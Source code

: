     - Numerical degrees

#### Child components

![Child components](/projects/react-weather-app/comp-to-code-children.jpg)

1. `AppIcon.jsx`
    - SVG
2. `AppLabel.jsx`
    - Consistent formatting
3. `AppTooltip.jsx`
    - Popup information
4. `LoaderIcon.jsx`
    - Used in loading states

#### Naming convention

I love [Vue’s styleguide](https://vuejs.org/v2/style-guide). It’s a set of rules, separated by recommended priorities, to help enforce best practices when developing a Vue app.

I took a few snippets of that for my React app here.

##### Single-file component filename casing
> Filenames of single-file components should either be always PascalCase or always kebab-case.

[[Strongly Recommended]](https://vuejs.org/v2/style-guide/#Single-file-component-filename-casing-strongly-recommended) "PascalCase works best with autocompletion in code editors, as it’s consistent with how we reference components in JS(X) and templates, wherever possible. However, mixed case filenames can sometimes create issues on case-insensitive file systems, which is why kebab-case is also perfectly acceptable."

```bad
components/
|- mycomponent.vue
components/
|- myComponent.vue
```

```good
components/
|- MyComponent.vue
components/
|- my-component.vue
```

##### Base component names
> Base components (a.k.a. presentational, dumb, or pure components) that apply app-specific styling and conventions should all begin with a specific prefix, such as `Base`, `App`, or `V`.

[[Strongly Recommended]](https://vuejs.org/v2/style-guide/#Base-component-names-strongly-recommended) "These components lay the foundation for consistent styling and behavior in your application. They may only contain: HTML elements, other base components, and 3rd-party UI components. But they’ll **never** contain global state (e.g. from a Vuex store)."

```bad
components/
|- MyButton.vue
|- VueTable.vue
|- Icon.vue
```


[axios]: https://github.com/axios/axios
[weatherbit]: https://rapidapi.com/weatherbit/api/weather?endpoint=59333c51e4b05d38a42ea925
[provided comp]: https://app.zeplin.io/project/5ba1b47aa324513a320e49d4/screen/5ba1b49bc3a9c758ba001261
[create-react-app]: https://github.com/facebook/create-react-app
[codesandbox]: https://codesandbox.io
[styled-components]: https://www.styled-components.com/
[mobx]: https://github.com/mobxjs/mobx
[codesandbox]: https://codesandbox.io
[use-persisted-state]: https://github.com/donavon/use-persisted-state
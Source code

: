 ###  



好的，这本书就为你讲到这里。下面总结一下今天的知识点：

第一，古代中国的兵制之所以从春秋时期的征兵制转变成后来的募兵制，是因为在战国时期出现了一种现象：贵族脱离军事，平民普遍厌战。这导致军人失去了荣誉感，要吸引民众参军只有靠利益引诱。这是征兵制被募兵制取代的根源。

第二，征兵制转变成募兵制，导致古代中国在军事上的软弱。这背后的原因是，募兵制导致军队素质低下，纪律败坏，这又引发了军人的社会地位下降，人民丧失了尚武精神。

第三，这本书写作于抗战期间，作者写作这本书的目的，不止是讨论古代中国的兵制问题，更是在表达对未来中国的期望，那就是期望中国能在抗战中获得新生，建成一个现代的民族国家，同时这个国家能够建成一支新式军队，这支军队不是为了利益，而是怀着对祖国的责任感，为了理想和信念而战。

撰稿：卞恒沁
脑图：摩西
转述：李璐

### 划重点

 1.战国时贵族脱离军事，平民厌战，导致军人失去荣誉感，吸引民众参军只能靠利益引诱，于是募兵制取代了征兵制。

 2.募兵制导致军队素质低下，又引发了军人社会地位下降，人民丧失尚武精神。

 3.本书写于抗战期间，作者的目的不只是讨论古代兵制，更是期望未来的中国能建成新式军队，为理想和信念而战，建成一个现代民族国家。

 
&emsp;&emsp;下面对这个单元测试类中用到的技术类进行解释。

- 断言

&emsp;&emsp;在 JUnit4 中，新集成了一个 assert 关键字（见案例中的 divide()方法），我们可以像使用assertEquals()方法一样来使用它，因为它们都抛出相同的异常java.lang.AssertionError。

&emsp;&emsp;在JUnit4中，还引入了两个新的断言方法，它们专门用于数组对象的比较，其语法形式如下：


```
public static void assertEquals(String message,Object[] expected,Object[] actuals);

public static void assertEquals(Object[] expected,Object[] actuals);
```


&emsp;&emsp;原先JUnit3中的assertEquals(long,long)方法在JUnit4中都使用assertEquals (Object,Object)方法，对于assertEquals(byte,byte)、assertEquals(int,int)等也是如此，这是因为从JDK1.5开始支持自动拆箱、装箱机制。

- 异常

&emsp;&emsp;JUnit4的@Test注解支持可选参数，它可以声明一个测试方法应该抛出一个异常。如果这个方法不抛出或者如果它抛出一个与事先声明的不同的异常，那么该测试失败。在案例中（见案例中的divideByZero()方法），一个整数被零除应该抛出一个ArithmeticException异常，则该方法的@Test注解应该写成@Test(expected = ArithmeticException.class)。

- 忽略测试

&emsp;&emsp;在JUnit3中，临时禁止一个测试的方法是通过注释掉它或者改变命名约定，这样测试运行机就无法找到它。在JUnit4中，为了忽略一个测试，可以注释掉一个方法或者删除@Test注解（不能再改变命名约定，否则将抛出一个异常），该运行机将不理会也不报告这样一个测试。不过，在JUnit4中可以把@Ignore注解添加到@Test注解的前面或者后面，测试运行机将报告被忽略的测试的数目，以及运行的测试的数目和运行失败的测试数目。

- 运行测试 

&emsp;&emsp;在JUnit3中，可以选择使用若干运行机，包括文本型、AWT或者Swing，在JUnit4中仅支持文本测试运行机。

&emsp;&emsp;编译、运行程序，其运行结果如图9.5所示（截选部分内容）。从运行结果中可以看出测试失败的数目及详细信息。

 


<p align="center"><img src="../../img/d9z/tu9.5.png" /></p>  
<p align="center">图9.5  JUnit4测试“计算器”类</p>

- - -

◆ What you are asked to do: Scan the preceding listing for the string "should" and copy every line where it occurs.

◆ Expected answer:
> Filenames of single-file components should either be always PascalCase or always kebab-case.
> Base components (a.k.a. presentational, dumb, or pure components) that apply app-specific styling and conventions should all begin with a specific prefix, such as `Base`, `App`, or `V`.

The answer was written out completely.